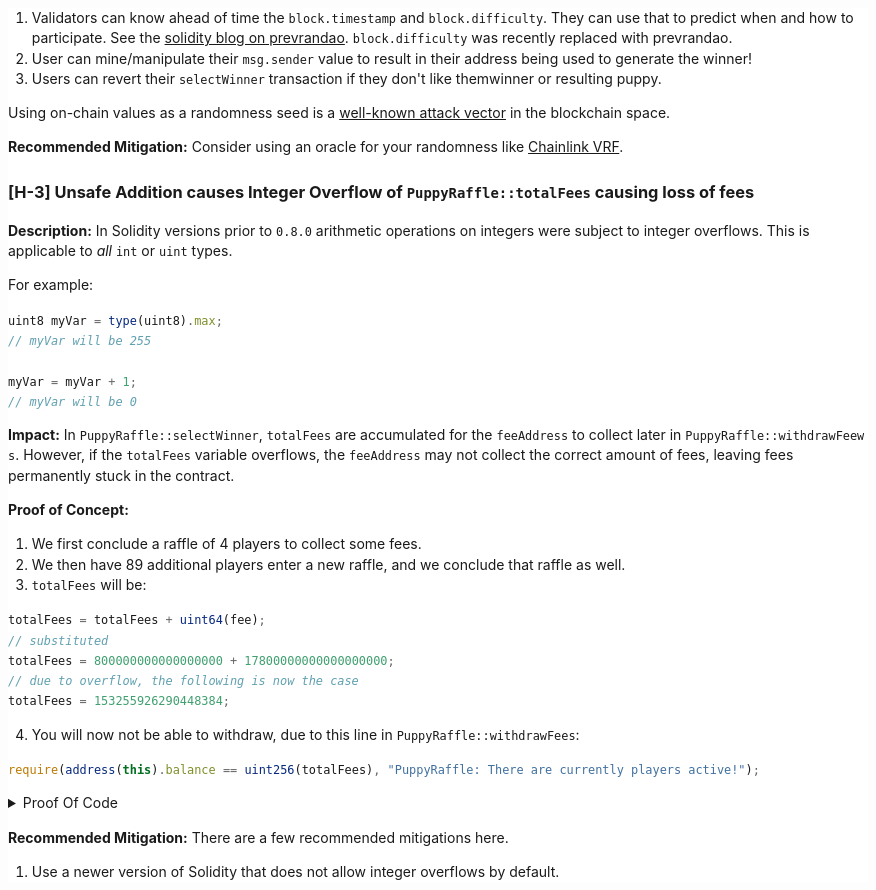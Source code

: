 1. Validators can know ahead of time the `block.timestamp` and `block.difficulty`. They can use that to predict when and how to participate. See the [solidity blog on prevrandao](https://soliditydeveloper.com/prevrandao). `block.difficulty` was recently replaced with prevrandao.
2. User can mine/manipulate their `msg.sender` value to result in their address being used to generate the winner!
3. Users can revert their `selectWinner` transaction if they don't like themwinner or resulting puppy.

Using on-chain values as a randomness seed is a [well-known attack vector](https://betterprogramming.pub/how-to-generate-truly-random-numbers-in-solidity-and-blockchain-9ced6472dbdf) in the blockchain space.

**Recommended Mitigation:** Consider using an oracle for your randomness like [Chainlink VRF](https://docs.chain.link/vrf/v2/introduction).

### [H-3] Unsafe Addition causes Integer Overflow of `PuppyRaffle::totalFees` causing loss of fees

**Description:** In Solidity versions prior to `0.8.0` arithmetic operations on integers were subject to integer overflows. This is applicable to *all* `int` or `uint` types.

For example:
```javascript
uint8 myVar = type(uint8).max;
// myVar will be 255

myVar = myVar + 1;
// myVar will be 0
```

**Impact:** In `PuppyRaffle::selectWinner`, `totalFees` are accumulated for the `feeAddress` to collect later in `PuppyRaffle::withdrawFeews`. However, if the `totalFees` variable overflows, the `feeAddress` may not collect the correct amount of fees, leaving fees permanently stuck in the contract.

**Proof of Concept:**
1. We first conclude a raffle of 4 players to collect some fees.
2. We then have 89 additional players enter a new raffle, and we conclude that raffle as well.
3. `totalFees` will be:
```javascript
totalFees = totalFees + uint64(fee);
// substituted
totalFees = 800000000000000000 + 17800000000000000000;
// due to overflow, the following is now the case
totalFees = 153255926290448384;
```
4. You will now not be able to withdraw, due to this line in `PuppyRaffle::withdrawFees`:
```javascript
require(address(this).balance == uint256(totalFees), "PuppyRaffle: There are currently players active!");
```

<details><summary>Proof Of Code</summary></details>

**Recommended Mitigation:** There are a few recommended mitigations here.

1. Use a newer version of Solidity that does not allow integer overflows by default.
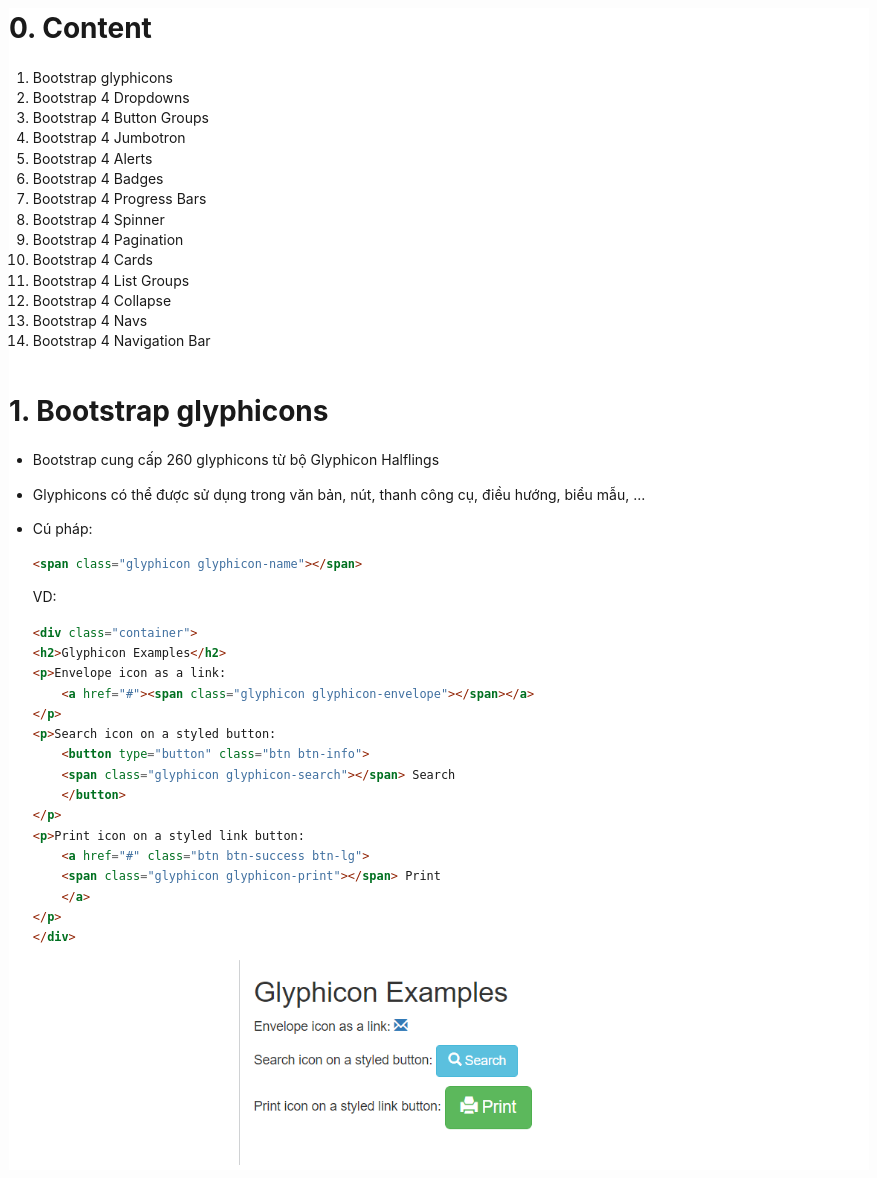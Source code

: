 # 0. Content
  1. Bootstrap glyphicons
  2. Bootstrap 4 Dropdowns
  3. Bootstrap 4 Button Groups
  4. Bootstrap 4 Jumbotron
  5. Bootstrap 4 Alerts
  6. Bootstrap 4 Badges
  7. Bootstrap 4 Progress Bars
  8. Bootstrap 4 Spinner
  9. Bootstrap 4 Pagination
  10. Bootstrap 4 Cards
  11. Bootstrap 4 List Groups
  12. Bootstrap 4 Collapse
  13. Bootstrap 4 Navs
  14. Bootstrap 4 Navigation Bar
# 1. Bootstrap glyphicons
- Bootstrap cung cấp 260 glyphicons từ bộ Glyphicon Halflings
- Glyphicons có thể được sử dụng trong văn bản, nút, thanh công cụ, điều hướng, biểu mẫu, ...
- Cú pháp:

    ```html
    <span class="glyphicon glyphicon-name"></span>
    ```
    VD:
    ```html
    <div class="container">
    <h2>Glyphicon Examples</h2>
    <p>Envelope icon as a link:
        <a href="#"><span class="glyphicon glyphicon-envelope"></span></a>
    </p>
    <p>Search icon on a styled button:
        <button type="button" class="btn btn-info">
        <span class="glyphicon glyphicon-search"></span> Search
        </button>
    </p>     
    <p>Print icon on a styled link button:
        <a href="#" class="btn btn-success btn-lg">
        <span class="glyphicon glyphicon-print"></span> Print 
        </a>
    </p> 
    </div>
    ```
<p align = "center">
<img width = 400 src="../images/lesson2/glyphicons.png">
</p>

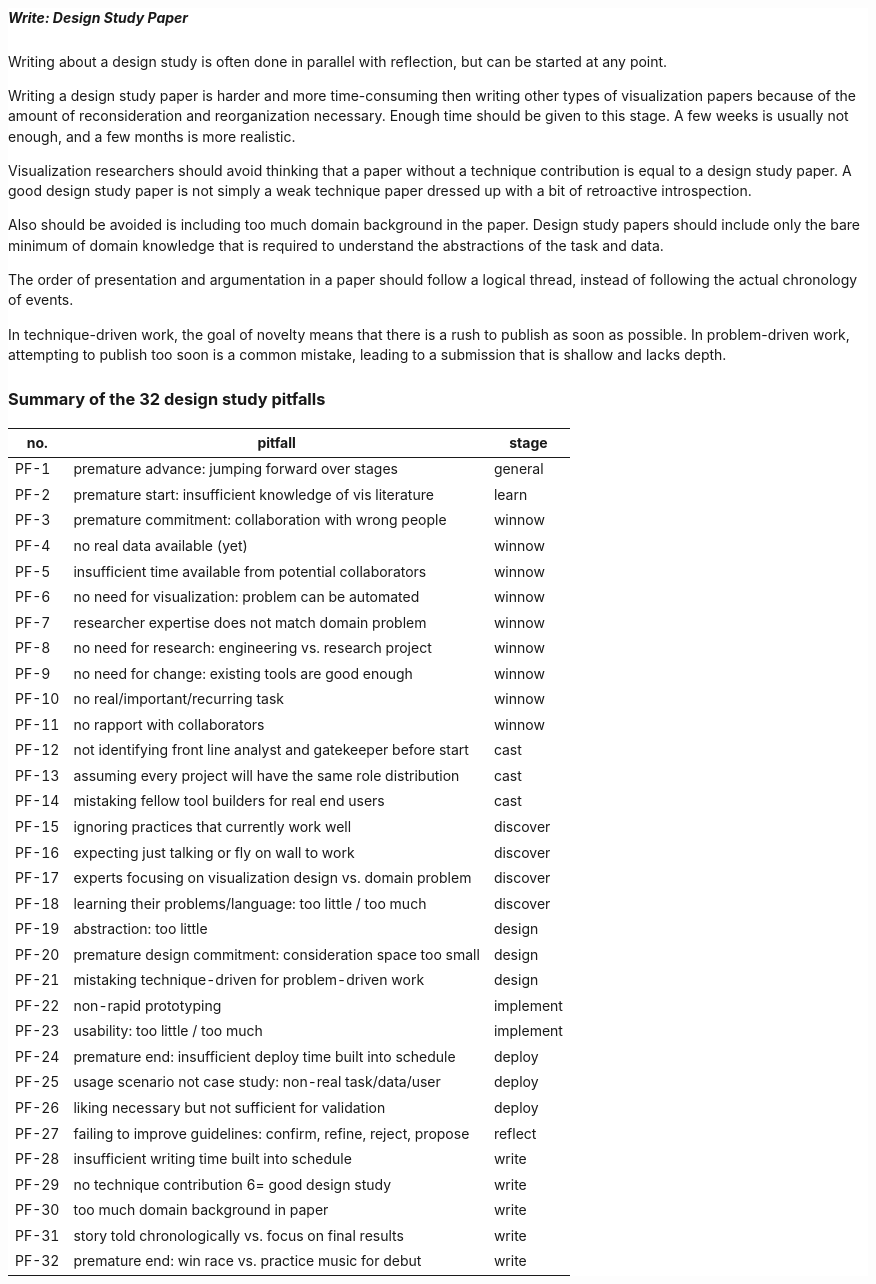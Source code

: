 ##### Write: Design Study Paper
Writing about a design study is often done in parallel with reflection, but can be started at any point.

Writing a design study paper is harder and more time-consuming then writing other types of visualization papers because of the amount of reconsideration and reorganization necessary. Enough time should be given to this stage. A few weeks is usually not enough, and a few months is more realistic.

Visualization researchers should avoid thinking that a paper without a technique contribution is equal to a design study paper. A good design study paper is not simply a weak technique paper dressed up with a bit of retroactive introspection.

Also should be avoided is including too much domain background in the paper. Design study papers should include only the bare minimum of domain knowledge that is required to understand the abstractions of the task and data.

The order of presentation and argumentation in a paper should follow a logical thread, instead of following the actual chronology of events.

In technique-driven work, the goal of novelty means that there is a rush to publish as soon as possible. In problem-driven work, attempting to publish too soon is a common mistake, leading to a submission that is shallow and lacks depth.

### Summary of the 32 design study pitfalls
no. | pitfall | stage
----|----|----
PF-1 | premature advance: jumping forward over stages | general
PF-2 | premature start: insufficient knowledge of vis literature | learn
PF-3 | premature commitment: collaboration with wrong people | winnow
PF-4 | no real data available (yet) | winnow
PF-5 | insufficient time available from potential collaborators | winnow
PF-6 | no need for visualization: problem can be automated | winnow
PF-7 | researcher expertise does not match domain problem | winnow
PF-8 | no need for research: engineering vs. research project | winnow
PF-9 | no need for change: existing tools are good enough | winnow
PF-10 | no real/important/recurring task | winnow
PF-11 | no rapport with collaborators | winnow
PF-12 | not identifying front line analyst and gatekeeper before start | cast
PF-13 | assuming every project will have the same role distribution | cast
PF-14 | mistaking fellow tool builders for real end users | cast
PF-15 | ignoring practices that currently work well | discover
PF-16 | expecting just talking or fly on wall to work | discover
PF-17 | experts focusing on visualization design vs. domain problem | discover
PF-18 | learning their problems/language: too little / too much | discover
PF-19 | abstraction: too little | design
PF-20 | premature design commitment: consideration space too small | design
PF-21 | mistaking technique-driven for problem-driven work | design
PF-22 | non-rapid prototyping | implement
PF-23 | usability: too little / too much | implement
PF-24 | premature end: insufficient deploy time built into schedule | deploy
PF-25 | usage scenario not case study: non-real task/data/user | deploy
PF-26 | liking necessary but not sufficient for validation | deploy
PF-27 | failing to improve guidelines: confirm, refine, reject, propose | reflect
PF-28 | insufficient writing time built into schedule | write
PF-29 | no technique contribution 6= good design study | write
PF-30 | too much domain background in paper | write
PF-31 | story told chronologically vs. focus on final results | write
PF-32 | premature end: win race vs. practice music for debut | write
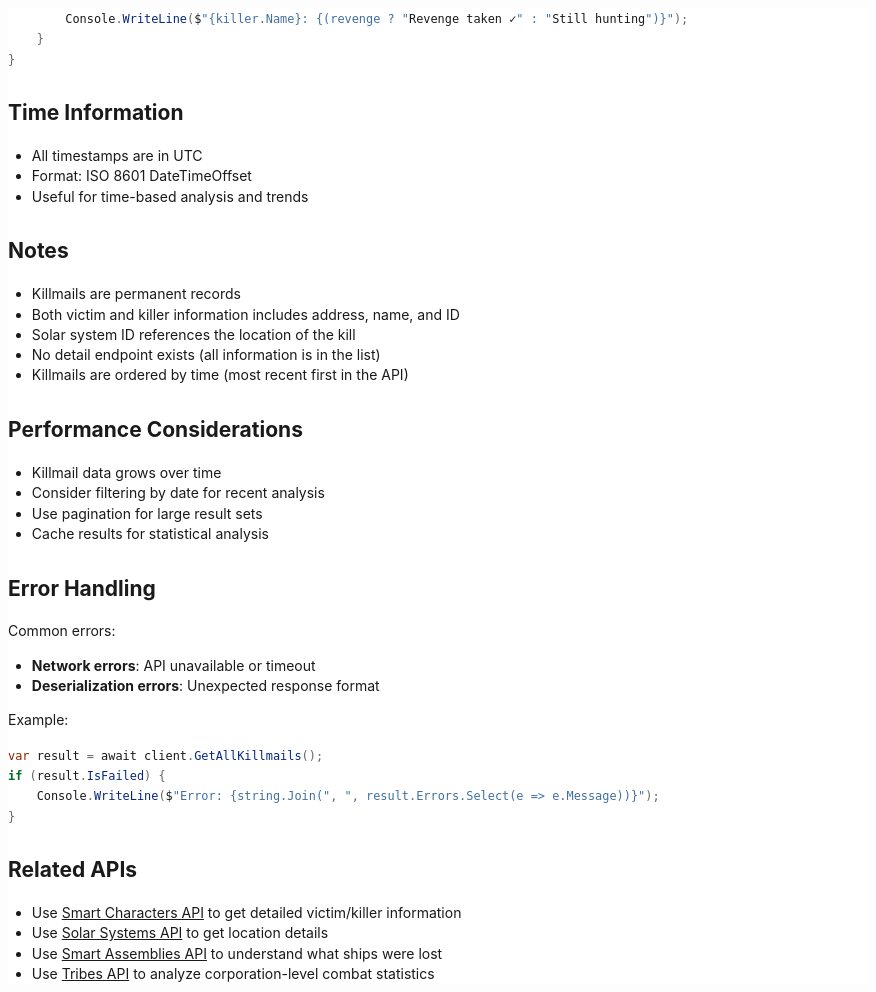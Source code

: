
 ```csharp
        Console.WriteLine($"{killer.Name}: {(revenge ? "Revenge taken ✓" : "Still hunting")}");
    }
}
```

## Time Information

- All timestamps are in UTC
- Format: ISO 8601 DateTimeOffset
- Useful for time-based analysis and trends

## Notes

- Killmails are permanent records
- Both victim and killer information includes address, name, and ID
- Solar system ID references the location of the kill
- No detail endpoint exists (all information is in the list)
- Killmails are ordered by time (most recent first in the API)

## Performance Considerations

- Killmail data grows over time
- Consider filtering by date for recent analysis
- Use pagination for large result sets
- Cache results for statistical analysis

## Error Handling

Common errors:
- **Network errors**: API unavailable or timeout
- **Deserialization errors**: Unexpected response format

Example:
```csharp
var result = await client.GetAllKillmails();
if (result.IsFailed) {
    Console.WriteLine($"Error: {string.Join(", ", result.Errors.Select(e => e.Message))}");
}
```

## Related APIs

- Use [Smart Characters API](./SmartCharacters.md) to get detailed victim/killer information
- Use [Solar Systems API](./SolarSystems.md) to get location details
- Use [Smart Assemblies API](./SmartAssemblies.md) to understand what ships were lost
- Use [Tribes API](./Tribes.md) to analyze corporation-level combat statistics

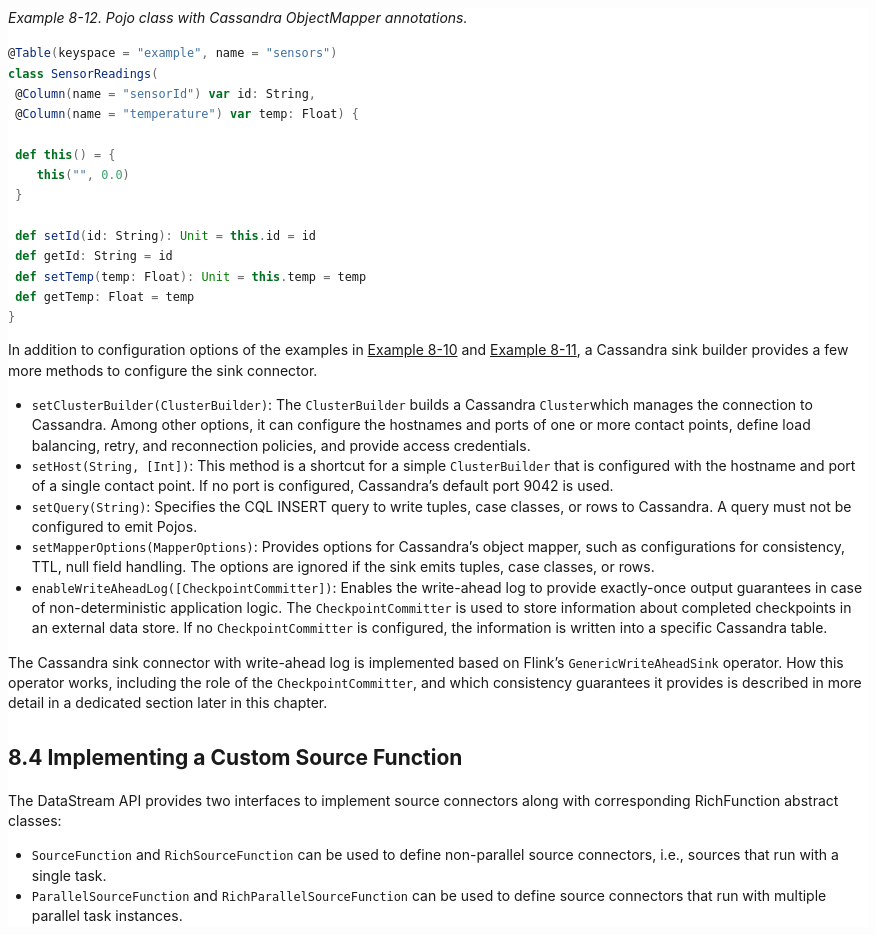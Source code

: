 *Example 8-12. Pojo class with Cassandra ObjectMapper annotations.*
```scala
@Table(keyspace = "example", name = "sensors")
class SensorReadings(
 @Column(name = "sensorId") var id: String,
 @Column(name = "temperature") var temp: Float) {

 def this() = {
    this("", 0.0)
 }

 def setId(id: String): Unit = this.id = id
 def getId: String = id
 def setTemp(temp: Float): Unit = this.temp = temp
 def getTemp: Float = temp
}
```

In addition to configuration options of the examples in [Example 8-10](https://www.safaribooksonline.com/library/view/stream-processing-with/9781491974285/ch08.html#code-create-cassandra-tuple-sink) and [Example 8-11](https://www.safaribooksonline.com/library/view/stream-processing-with/9781491974285/ch08.html#code-create-cassandra-pojo-sink), a Cassandra sink builder provides a few more methods to configure the sink connector.

- `setClusterBuilder(ClusterBuilder)`: The `ClusterBuilder` builds a Cassandra `Cluster`which manages the connection to Cassandra. Among other options, it can configure the hostnames and ports of one or more contact points, define load balancing, retry, and reconnection policies, and provide access credentials.
- `setHost(String, [Int])`: This method is a shortcut for a simple `ClusterBuilder` that is configured with the hostname and port of a single contact point. If no port is configured, Cassandra’s default port 9042 is used.
- `setQuery(String)`: Specifies the CQL INSERT query to write tuples, case classes, or rows to Cassandra. A query must not be configured to emit Pojos.
- `setMapperOptions(MapperOptions)`: Provides options for Cassandra’s object mapper, such as configurations for consistency, TTL, null field handling. The options are ignored if the sink emits tuples, case classes, or rows.
- `enableWriteAheadLog([CheckpointCommitter])`: Enables the write-ahead log to provide exactly-once output guarantees in case of non-deterministic application logic. The `CheckpointCommitter` is used to store information about completed checkpoints in an external data store. If no `CheckpointCommitter` is configured, the information is written into a specific Cassandra table.

The Cassandra sink connector with write-ahead log is implemented based on Flink’s `GenericWriteAheadSink` operator. How this operator works, including the role of the `CheckpointCommitter`, and which consistency guarantees it provides is described in more detail in a dedicated section later in this chapter.

## 8.4 Implementing a Custom Source Function
The DataStream API provides two interfaces to implement source connectors along with corresponding RichFunction abstract classes:

- `SourceFunction` and `RichSourceFunction` can be used to define non-parallel source connectors, i.e., sources that run with a single task.
- `ParallelSourceFunction` and `RichParallelSourceFunction` can be used to define source connectors that run with multiple parallel task instances.
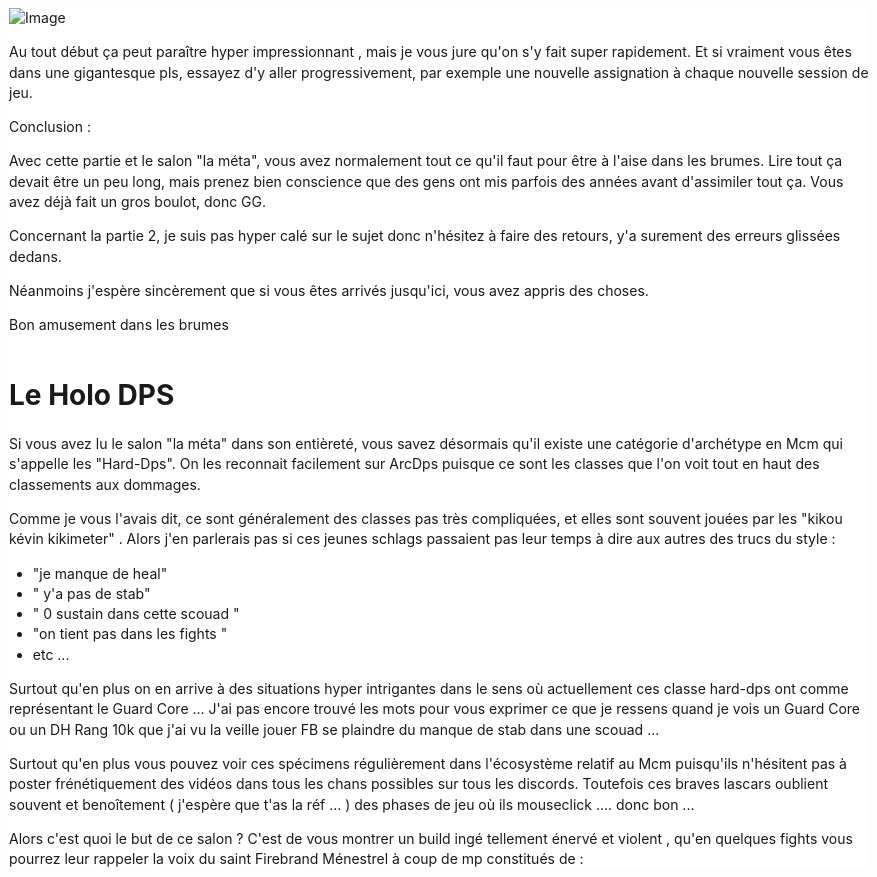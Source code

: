 ![Image](https://media.discordapp.net/attachments/819536321165000724/819611981337722910/unknown.png?width=400&height=235)

Au tout début ça peut paraître hyper impressionnant , mais je vous jure
qu'on s'y fait super rapidement. Et si vraiment vous êtes dans une
gigantesque pls, essayez d'y aller progressivement, par exemple une
nouvelle assignation à chaque nouvelle session de jeu.

Conclusion :

Avec cette partie et le salon "la méta", vous avez normalement tout ce
qu'il faut pour être à l'aise dans les brumes. Lire tout ça devait être
un peu long, mais prenez bien conscience que des gens ont mis parfois
des années avant d'assimiler tout ça. Vous avez déjà fait un gros
boulot, donc GG.

Concernant la partie 2, je suis pas hyper calé sur le sujet donc
n'hésitez à faire des retours, y'a surement des erreurs glissées dedans.

Néanmoins j'espère sincèrement que si vous êtes arrivés jusqu'ici, vous
avez appris des choses.

Bon amusement dans les brumes

# Le Holo DPS

Si vous avez lu le salon "la méta" dans son entièreté, vous savez
désormais qu'il existe une catégorie d'archétype en Mcm qui s'appelle
les "Hard-Dps". On les reconnait facilement sur ArcDps puisque ce sont
les classes que l'on voit tout en haut des classements aux dommages.

Comme je vous l'avais dit, ce sont généralement des classes pas très
compliquées, et elles sont souvent jouées par les "kikou kévin
kikimeter" . Alors j'en parlerais pas si ces jeunes schlags passaient
pas leur temps à dire aux autres des trucs du style :

-   "je manque de heal"
-   " y'a pas de stab"
-   " 0 sustain dans cette scouad "
-   "on tient pas dans les fights "
-   etc ...

Surtout qu'en plus on en arrive à des situations hyper intrigantes dans
le sens où actuellement ces classe hard-dps ont comme représentant le
Guard Core ... J'ai pas encore trouvé les mots pour vous exprimer ce que
je ressens quand je vois un Guard Core ou un DH Rang 10k que j'ai vu la
veille jouer FB se plaindre du manque de stab dans une scouad ...

Surtout qu'en plus vous pouvez voir ces spécimens régulièrement dans
l'écosystème relatif au Mcm puisqu'ils n'hésitent pas à poster
frénétiquement des vidéos dans tous les chans possibles sur tous les
discords. Toutefois ces braves lascars oublient souvent et benoîtement (
j'espère que t'as la réf ... ) des phases de jeu où ils mouseclick ....
donc bon ...

Alors c'est quoi le but de ce salon ? C'est de vous montrer un build
ingé tellement énervé et violent , qu'en quelques fights vous pourrez
leur rappeler la voix du saint Firebrand Ménestrel à coup de mp
constitués de :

++++++++

-- Task instructions --
In the listing above, find the line containing "- Use [Smart Assemblies" and the line containing "classes, or rows.". Print those two lines and every line between them exactly, with no pictures.

-- Output for this exercise --
- Use [Smart Assemblies API](./SmartAssemblies.md) to understand what ships were lost
- Use [Tribes API](./Tribes.md) to analyze corporation-level combat statistics

Source code

: *Example 8-12. Pojo class with Cassandra ObjectMapper annotations.*
```scala
@Table(keyspace = "example", name = "sensors")
class SensorReadings(
 @Column(name = "sensorId") var id: String,
 @Column(name = "temperature") var temp: Float) {

 def this() = {
    this("", 0.0)
 }

 def setId(id: String): Unit = this.id = id
 def getId: String = id
 def setTemp(temp: Float): Unit = this.temp = temp
 def getTemp: Float = temp
}
```

In addition to configuration options of the examples in [Example 8-10](https://www.safaribooksonline.com/library/view/stream-processing-with/9781491974285/ch08.html#code-create-cassandra-tuple-sink) and [Example 8-11](https://www.safaribooksonline.com/library/view/stream-processing-with/9781491974285/ch08.html#code-create-cassandra-pojo-sink), a Cassandra sink builder provides a few more methods to configure the sink connector.

- `setClusterBuilder(ClusterBuilder)`: The `ClusterBuilder` builds a Cassandra `Cluster`which manages the connection to Cassandra. Among other options, it can configure the hostnames and ports of one or more contact points, define load balancing, retry, and reconnection policies, and provide access credentials.
- `setHost(String, [Int])`: This method is a shortcut for a simple `ClusterBuilder` that is configured with the hostname and port of a single contact point. If no port is configured, Cassandra’s default port 9042 is used.
- `setQuery(String)`: Specifies the CQL INSERT query to write tuples, case classes, or rows to Cassandra. A query must not be configured to emit Pojos.
- `setMapperOptions(MapperOptions)`: Provides options for Cassandra’s object mapper, such as configurations for consistency, TTL, null field handling. The options are ignored if the sink emits tuples, case classes, or rows.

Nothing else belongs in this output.